Hofmann: Nein, das finde ich nicht. Die Spieler sagen ja das genaue Gegenteil. Denken nur Sie an die Medienschelte von Toni Kroos nach seinem Siegtreffer in der Nachspielzeit gegen Schweden.

prisma: Von der DFL und den Medien wird die Bundesliga seit Jahren als Hochglanzprodukt präsentiert. Hat sie durch die WM Kratzer bekommen?

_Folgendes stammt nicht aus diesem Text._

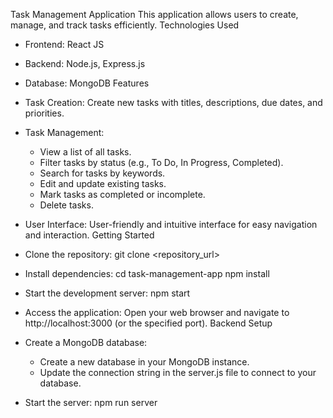 Task Management Application
This application allows users to create, manage, and track tasks efficiently.
Technologies Used
 * Frontend: React JS
 * Backend: Node.js, Express.js
 * Database: MongoDB
Features
 * Task Creation: Create new tasks with titles, descriptions, due dates, and priorities.
 * Task Management:
   * View a list of all tasks.
   * Filter tasks by status (e.g., To Do, In Progress, Completed).
   * Search for tasks by keywords.
   * Edit and update existing tasks.
   * Mark tasks as completed or incomplete.
   * Delete tasks.
 * User Interface: User-friendly and intuitive interface for easy navigation and interaction.
Getting Started
 * Clone the repository:
   git clone <repository_url>

 * Install dependencies:
   cd task-management-app
    npm install

 * Start the development server:
   npm start

 * Access the application:
   Open your web browser and navigate to http://localhost:3000 (or the specified port).
Backend Setup
 * Create a MongoDB database:
   * Create a new database in your MongoDB instance.
   * Update the connection string in the server.js file to connect to your database.
 * Start the server:
   npm run server
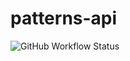 # patterns-api
![GitHub Workflow Status](https://github.com/lizaveta0/patterns-api/actions/workflows/gradle.yml/badge.svg)

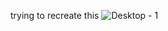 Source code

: trying to recreate this
![Desktop - 1](https://github.com/JUSTINA-00/cv/assets/144687782/461b1fac-2b3e-4e10-9f1d-615de7e5fb4e)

Hofmann: Schon ein wenig. Die Bundesliga steht aber immer noch gut da, die Stadien sind auch in der kommenden Saison voll. Es ist ja nicht so, dass vorher alles nur schöngeredet wurde, das haben wir zum Beispiel im "Doppelpass" nicht getan. Sicherlich wäre es aber hilfreich, wenn wir nun alle wieder ein bisschen kritischer analysieren würden, weshalb der FC Bayern seit Jahren so dominant ist und warum wir international so schlecht abschneiden. Vor allem das zum großen Teil verheerende Auftreten in der Europa League, die wir vergangene Saison ja auf SPORT1 präsentiert haben, muss zu denken geben. Warum unterschätzt man andere europäische Teams augenscheinlich?

prisma: Wird jetzt alles wieder besser?

Hofmann: Auf jeden Fall – sage ich als Optimistin. Ich bin überzeugt, dass jetzt auch dem Letzten die Augen geöffnet wurden.